Each employee conducts a safety briefing at the workplace; the receiving head of the structural unit with the entry of the results into the Journal of instruction on safety at the workplace of the organization's employees.

When performing his job duties, the employee must comply with the appropriate
safety instructions.

2.11. The employer is obliged to suspend from work (not allow to work) the employee:

Who appeared at work in a state of alcoholic, drug or other toxic intoxication;

Failure to undergo training and testing of knowledge and skills in the field of labor protection in the prescribed manner;

Has not passed in the prescribed manner a mandatory preliminary or periodic Medical examination;

If, in accordance with the medical report, a contraindication is identified for the employee to perform work stipulated by the employment contract;

The employer suspends from work (does not allow to work) the employee for the entire period of time until the elimination of the circumstances that were the basis for the suspension from work or non-admission to work;

In other cases provided for by article 76 of the Labor Code of the Russian Federation.

2.12 Termination of an employment contract can take place only on the grounds provided for by labor legislation.

2.13 The employment contract can be terminated at any time by agreement of the parties to the employment contract.

2.14 The employee has the right to terminate the employment contract by notifying the employer in writing not later than two weeks in advance, unless another period is established by the Labor Code of the Russian Federation or other federal law. Upon expiration of the term of the notice of dismissal, the employee has the right to stop working.

2.15 Fixed-term employment contracts with employees are terminated in compliance with the rules established by Article 79 of the Labor Code of the Russian Federation.

2.16 Termination of an employment contract on the initiative of the employer is made on the grounds provided for in Article 81 of the Labor Code of the Russian Federation. Dismissal of an employee at the initiative of the employer (except for the case of liquidation of the organization) during the period of his temporary incapacity for work and during the period of his vacation is not allowed.

2.17 Termination of an employment contract is formalized by an order signed by the general director of the organization or a person authorized by him. The employee gets acquainted with this order against signature.

2.18 The day of termination of the employment contract in all cases is the last day of the employee's work, except for cases when the employee did not actually work, but in accordance with the Labor Code of the Russian Federation or other federal law, he retained his place of work (position).

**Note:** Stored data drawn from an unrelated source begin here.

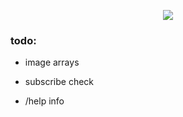 <p align="center"><img align="center" src="https://res.cloudinary.com/teepublic/image/private/s--hZs7q_gC--/t_Preview/b_rgb:ffffff,c_limit,f_auto,h_313,q_90,w_313/v1454459545/production/designs/411188_1"></p>

### todo:

- image arrays

- subscribe check

- /help info
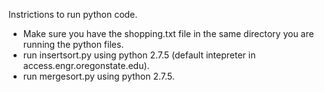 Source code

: Instrictions to run python code. 
 - Make sure you have the shopping.txt file in the same directory you are running the python files.
 - run insertsort.py using python 2.7.5 (default intepreter in access.engr.oregonstate.edu).
 - run mergesort.py using python 2.7.5.
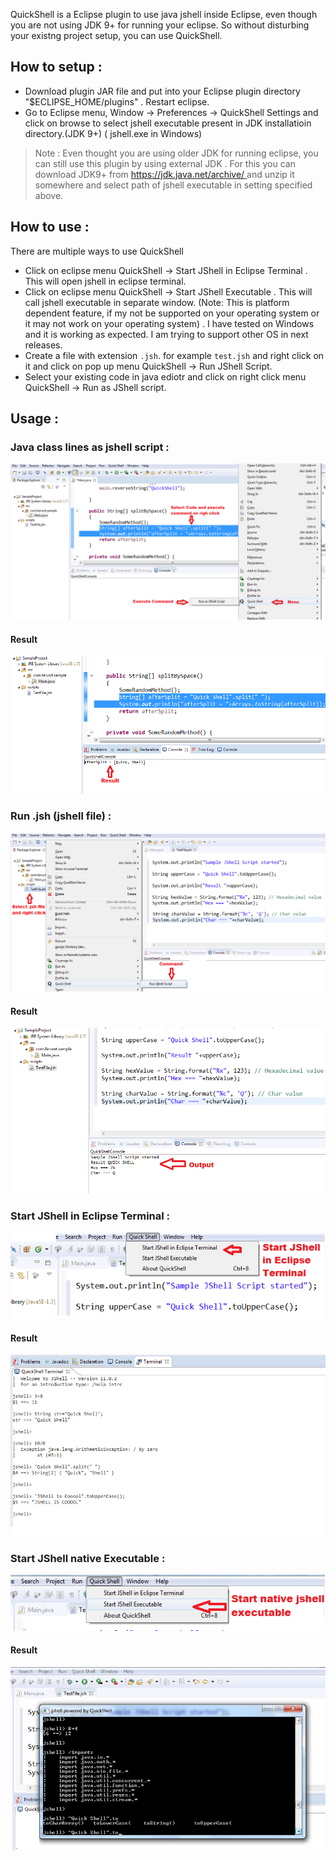 QuickShell is a Eclipse plugin to use java jshell inside Eclipse, even though you are not using JDK 9+ for running your eclipse. So without disturbing your existng project setup, you can use QuickShell. 

## How to setup :
- Download plugin JAR file and put into your Eclipse plugin directory "$ECLIPSE_HOME/plugins" . Restart eclipse.
- Go to Eclipse menu, Window -> Preferences -> QuickShell Settings and click on browse to select jshell executable present in JDK installatioin directory.(JDK 9+) ( jshell.exe in Windows)
> Note : Even thought you are using older JDK for running eclipse, you can still use this plugin by using external JDK . For this you can download JDK9+ from [ https://jdk.java.net/archive/ ]( https://jdk.java.net/archive/) and unzip it somewhere and select path of jshell executable in setting specified above. 

## How to use :
There are multiple ways to use QuickShell
- Click on eclipse menu QuickShell -> Start JShell in Eclipse Terminal . This will open jshell in eclipse terminal.
- Click on eclipse menu QuickShell -> Start JShell Executable . This will call jshell executable in separate window. (Note: This is platform dependent feature, if my not be supported on your operating system or it may not work on your operating system) . I have tested on Windows and it is working as expected. I am trying to support other OS in next releases. 
- Create a file with extension `.jsh`. for example `test.jsh` and right click on it and click on pop up menu QuickShell -> Run JShell Script. 
- Select your existing code in java ediotr and click on right click menu QuickShell -> Run as JShell script. 

## Usage :
### Java class lines as jshell script :
![](Images/ExecuteAsJShellScript.png)
#### Result
![](Images/ExecuteAsJShellScriptResult.png)

### Run .jsh (jshell file) :
![](Images/RunJShellFile.png)
#### Result
![](Images/RunJShellFileResult.png)

### Start JShell in Eclipse Terminal :
![](Images/StartJShellInEclipseTerminal.png)
#### Result
![](Images/StartJShellInEclipseTerminalResult.png)

### Start JShell native Executable :
![](Images/StartJShellExecutable.png)
#### Result
![](Images/StartJShellExecutableResult.png)
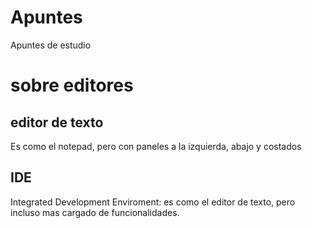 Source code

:# Apuntes
Apuntes de estudio


# sobre editores

## editor de texto
Es como el notepad, pero con paneles a la izquierda, abajo y costados

## IDE
Integrated Development Enviroment: es como el editor de texto, pero incluso mas cargado de funcionalidades.
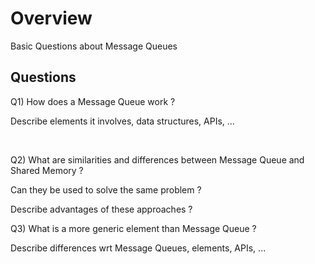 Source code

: 
# Overview 

Basic Questions about Message Queues 

## Questions 

Q1) How does a Message Queue work ? 

Describe elements it involves, data structures, APIs, ...  

<br/>

Q2) What are similarities and differences between Message Queue and Shared Memory ? 

Can they be used to solve the same problem ? 

Describe advantages of these approaches ? 

Q3) What is a more generic element than Message Queue ? 

Describe differences wrt Message Queues, elements, APIs, ... 




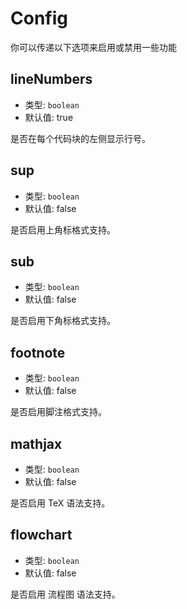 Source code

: # Config

你可以传递以下选项来启用或禁用一些功能

## lineNumbers

- 类型: `boolean`
- 默认值: true

是否在每个代码块的左侧显示行号。

## sup

- 类型: `boolean`
- 默认值: false

是否启用上角标格式支持。

## sub

- 类型: `boolean`
- 默认值: false

是否启用下角标格式支持。

## footnote

- 类型: `boolean`
- 默认值: false

是否启用脚注格式支持。

## mathjax

- 类型: `boolean`
- 默认值: false

是否启用 TeX 语法支持。

## flowchart

- 类型: `boolean`
- 默认值: false

是否启用 流程图 语法支持。
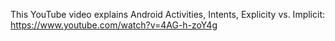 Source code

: 
This YouTube video explains Android Activities, Intents, Explicity vs. Implicit: https://www.youtube.com/watch?v=4AG-h-zoY4g


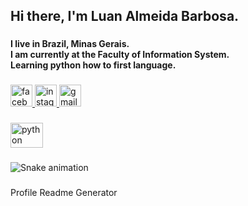 <h2 align="left">Hi there, I'm Luan Almeida Barbosa.</h2>

###

<h4 align="left">I live in Brazil, Minas Gerais. <br>I am currently at the Faculty of Information System.<br>Learning python how to first language.</h4>

###

<div align="left">
  <a href="https://www.facebook.com/luan.almeida.50951/" target="_blank">
    <img src="https://img.shields.io/static/v1?message=Facebook&logo=facebook&label=&color=1877F2&logoColor=white&labelColor=&style=for-the-badge" height="35" alt="facebook logo"  />
  </a>
  <a href="https://www.instagram.com/_luan_almeida/" target="_blank">
    <img src="https://img.shields.io/static/v1?message=Instagram&logo=instagram&label=&color=E4405F&logoColor=white&labelColor=&style=for-the-badge" height="35" alt="instagram logo"  />
  </a>
  <a href="https://mail.google.com/mail/u/0/?tab=rm&ogbl#inbox?compose=GTvVlcSGMTJNVVdVSblzCxsjDfRjFmvbVxBlbVLFTWCXLsqcvtGBGFdKlqRcLWZwbWrVBZVWlPMJD" target="_blank">
    <img src="https://img.shields.io/static/v1?message=Gmail&logo=gmail&label=&color=D14836&logoColor=white&labelColor=&style=for-the-badge" height="35" alt="gmail logo"  />
  </a>
</div>

###

<div align="left">
  <img src="https://cdn.jsdelivr.net/gh/devicons/devicon/icons/python/python-original.svg" height="40" width="52" alt="python logo"  />
</div>

###

<div align="left">
</div>

###

<img href="https://raw.githubusercontent.com/LuanAlmeida21/LuanAlmeida21/blob/output/snake.svg" alt="Snake animation" />

###
Profile Readme Generator
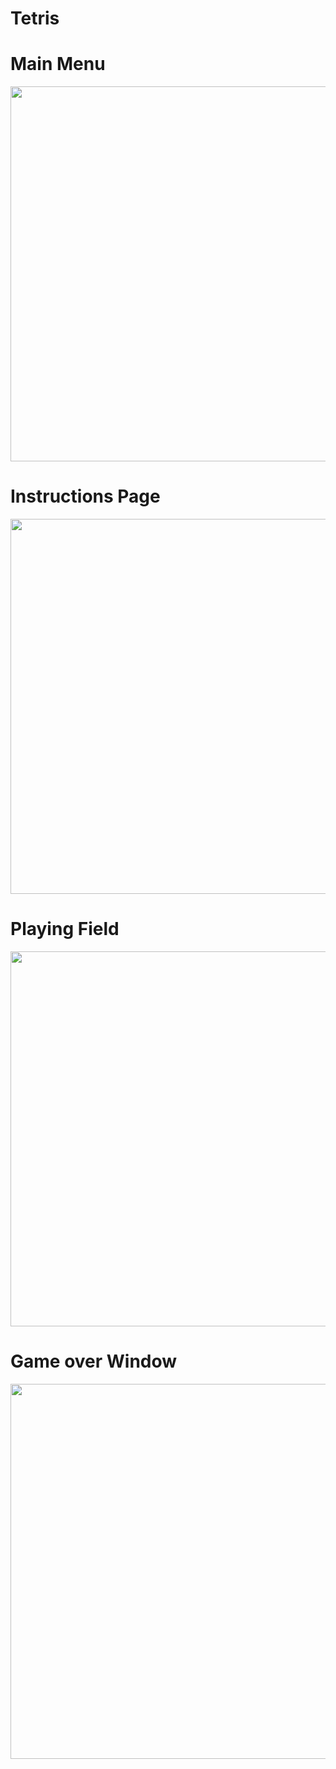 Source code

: # Tetris

# Main Menu
<img src="![image](https://github.com/user-attachments/assets/08ef3ec8-d256-4f92-bf3f-c9c3321e62f2)" height=600 width =600>

# Instructions Page
<img src="images/instructions.png" height=600 width =600>

# Playing Field
<img src="images/play.png" height=600 width =600>

# Game over Window
<img src="images/end.png" height=600 width =600>

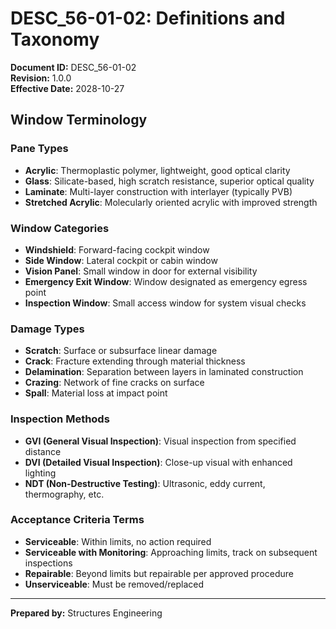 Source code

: # DESC_56-01-02: Definitions and Taxonomy

**Document ID:** DESC_56-01-02  
**Revision:** 1.0.0  
**Effective Date:** 2028-10-27

## Window Terminology

### Pane Types
- **Acrylic**: Thermoplastic polymer, lightweight, good optical clarity
- **Glass**: Silicate-based, high scratch resistance, superior optical quality
- **Laminate**: Multi-layer construction with interlayer (typically PVB)
- **Stretched Acrylic**: Molecularly oriented acrylic with improved strength

### Window Categories
- **Windshield**: Forward-facing cockpit window
- **Side Window**: Lateral cockpit or cabin window
- **Vision Panel**: Small window in door for external visibility
- **Emergency Exit Window**: Window designated as emergency egress point
- **Inspection Window**: Small access window for system visual checks

### Damage Types
- **Scratch**: Surface or subsurface linear damage
- **Crack**: Fracture extending through material thickness
- **Delamination**: Separation between layers in laminated construction
- **Crazing**: Network of fine cracks on surface
- **Spall**: Material loss at impact point

### Inspection Methods
- **GVI (General Visual Inspection)**: Visual inspection from specified distance
- **DVI (Detailed Visual Inspection)**: Close-up visual with enhanced lighting
- **NDT (Non-Destructive Testing)**: Ultrasonic, eddy current, thermography, etc.

### Acceptance Criteria Terms
- **Serviceable**: Within limits, no action required
- **Serviceable with Monitoring**: Approaching limits, track on subsequent inspections
- **Repairable**: Beyond limits but repairable per approved procedure
- **Unserviceable**: Must be removed/replaced

---
**Prepared by:** Structures Engineering
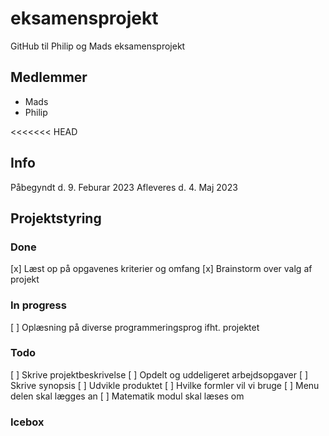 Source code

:# eksamensprojekt
GitHub til Philip og Mads eksamensprojekt

## Medlemmer 
- Mads 
- Philip 

<<<<<<< HEAD
## Info 
Påbegyndt d. 9. Feburar 2023
Afleveres d. 4. Maj 2023

## Projektstyring 

### Done 
[x] Læst op på opgavenes kriterier og omfang 
[x] Brainstorm over valg af projekt 

### In progress 
[ ] Oplæsning på diverse programmeringsprog ifht. projektet 

### Todo
[ ] Skrive projektbeskrivelse 
[ ] Opdelt og uddeligeret arbejdsopgaver 
[ ] Skrive synopsis 
[ ] Udvikle produktet
[ ] Hvilke formler vil vi bruge 
[ ] Menu delen skal lægges an 
[ ] Matematik modul skal læses om
### Icebox 
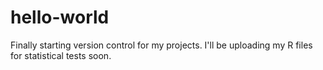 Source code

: # hello-world
Finally starting version control for my projects.
I'll be uploading my R files for statistical tests soon.
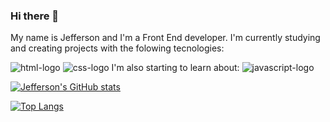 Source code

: ### Hi there 👋
My name is Jefferson and I'm a Front End developer. I'm currently studying and creating projects with the folowing tecnologies:

<img	src="https://img.shields.io/badge/HTML5-E34F26?style=for-the-badge&logo=html5&logoColor=white" alt="html-logo" />
<img	src="https://img.shields.io/badge/CSS3-1572B6?style=for-the-badge&logo=css3&logoColor=white" alt="css-logo" />
I'm also starting to learn about:
<img src="https://img.shields.io/badge/JavaScript-F7DF1E?style=for-the-badge&logo=javascript&logoColor=black" alt="javascript-logo"/>

[![Jefferson's GitHub stats](https://github-readme-stats.vercel.app/api?username=dias-jefferson)](https://github.com/anuraghazra/github-readme-stats)

[![Top Langs](https://github-readme-stats.vercel.app/api/top-langs/?username=dias-jefferson)](https://github.com/anuraghazra/github-readme-stats)
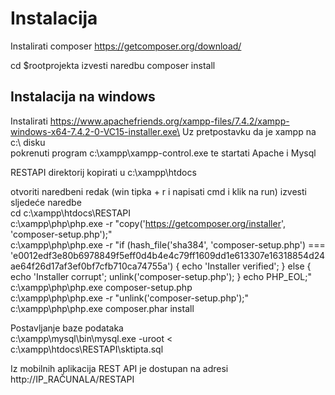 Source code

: # Instalacija
Instalirati composer
https://getcomposer.org/download/

cd $rootprojekta
izvesti naredbu
composer install


## Instalacija na windows
Instalirati https://www.apachefriends.org/xampp-files/7.4.2/xampp-windows-x64-7.4.2-0-VC15-installer.exe\
Uz pretpostavku da je xampp na c:\ disku\
pokrenuti program c:\xampp\xampp-control.exe te startati Apache i Mysql

RESTAPI direktorij kopirati u c:\xampp\htdocs

otvoriti naredbeni redak (win tipka + r i napisati cmd i klik na run)
izvesti sljedeće naredbe\
    cd c:\xampp\htdocs\RESTAPI\
    c:\xampp\php\php.exe  -r "copy('https://getcomposer.org/installer', 'composer-setup.php');"\
    c:\xampp\php\php.exe  -r "if (hash_file('sha384', 'composer-setup.php') === 'e0012edf3e80b6978849f5eff0d4b4e4c79ff1609dd1e613307e16318854d24ae64f26d17af3ef0bf7cfb710ca74755a') { echo 'Installer verified'; } else { echo 'Installer corrupt'; unlink('composer-setup.php'); } echo PHP_EOL;"\
    c:\xampp\php\php.exe  composer-setup.php\
    c:\xampp\php\php.exe  -r "unlink('composer-setup.php');"\
    c:\xampp\php\php.exe composer.phar install

Postavljanje baze podataka\
    c:\xampp\mysql\bin\mysql.exe -uroot < c:\xampp\htdocs\RESTAPI\sktipta.sql

Iz mobilnih aplikacija REST API je dostupan na adresi http://IP_RAČUNALA/RESTAPI
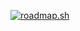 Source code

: [![roadmap.sh](https://roadmap.sh/card/tall/6684b38e1fed2580f1491334?variant=dark&roadmaps=backend)](https://roadmap.sh)
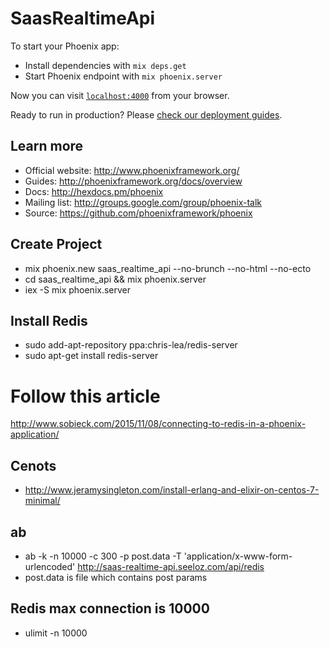 # SaasRealtimeApi

To start your Phoenix app:

  * Install dependencies with `mix deps.get`
  * Start Phoenix endpoint with `mix phoenix.server`

Now you can visit [`localhost:4000`](http://localhost:4000) from your browser.

Ready to run in production? Please [check our deployment guides](http://www.phoenixframework.org/docs/deployment).

## Learn more

  * Official website: http://www.phoenixframework.org/
  * Guides: http://phoenixframework.org/docs/overview
  * Docs: http://hexdocs.pm/phoenix
  * Mailing list: http://groups.google.com/group/phoenix-talk
  * Source: https://github.com/phoenixframework/phoenix


## Create Project
  *  mix phoenix.new saas_realtime_api --no-brunch --no-html --no-ecto
  * cd saas_realtime_api && mix phoenix.server
  * iex -S mix phoenix.server

## Install Redis
  * sudo add-apt-repository ppa:chris-lea/redis-server
  * sudo apt-get install redis-server

# Follow this article
  http://www.sobieck.com/2015/11/08/connecting-to-redis-in-a-phoenix-application/


## Cenots
  * http://www.jeramysingleton.com/install-erlang-and-elixir-on-centos-7-minimal/


## ab
  * ab -k -n 10000 -c 300 -p post.data -T 'application/x-www-form-urlencoded' http://saas-realtime-api.seeloz.com/api/redis
  * post.data is file which contains post params

## Redis max connection is 10000
  * ulimit -n 10000
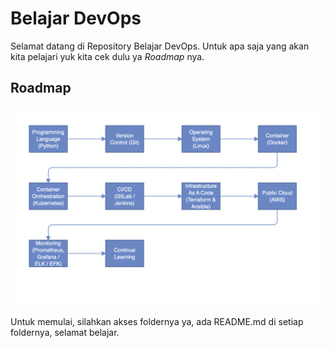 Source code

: # Belajar DevOps

Selamat datang di Repository Belajar DevOps. Untuk apa saja yang akan kita pelajari yuk kita cek dulu ya *Roadmap* nya.

## **Roadmap**

![Roadmap](./Roadmap.png)

Untuk memulai, silahkan akses foldernya ya, ada README.md di setiap foldernya, selamat belajar.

2.19 On the day of termination of the employment contract, the specialist of the personnel department of the organization issues the employee a work book, as well as, upon written application of the employee, duly certified copies of documents related to the work. On the settlement day, the department of the organization makes the final settlement with the employee. Entries in the work book about the basis and reason for terminating the employment contract are made in strict accordance with the wording of the Labor Code of the Russian Federation or other federal law and with reference to the corresponding article, part of the article, paragraph of the article of these documents.

3. BASIC RIGHTS, OBLIGATIONS AND RESPONSIBILITIES OF EMPLOYEES

3.1. The employee has the right to:

Conclusion, amendment and termination of an employment contract in the manner and on the terms established by the Labor Code of the Russian Federation, other federal laws;

Providing him with work, stipulated by the employment contract;

A workplace that meets the state regulatory requirements for labor protection and the conditions provided for by the collective agreement;

Timely and in full payment of wages in accordance with their qualifications, labor complexity, quantity and quality of work performed;

Rest, provided by the establishment of normal hours, working hours, reduced working hours for certain professions and categories of workers, the provision of weekly days off, non-working holidays, paid annual leave.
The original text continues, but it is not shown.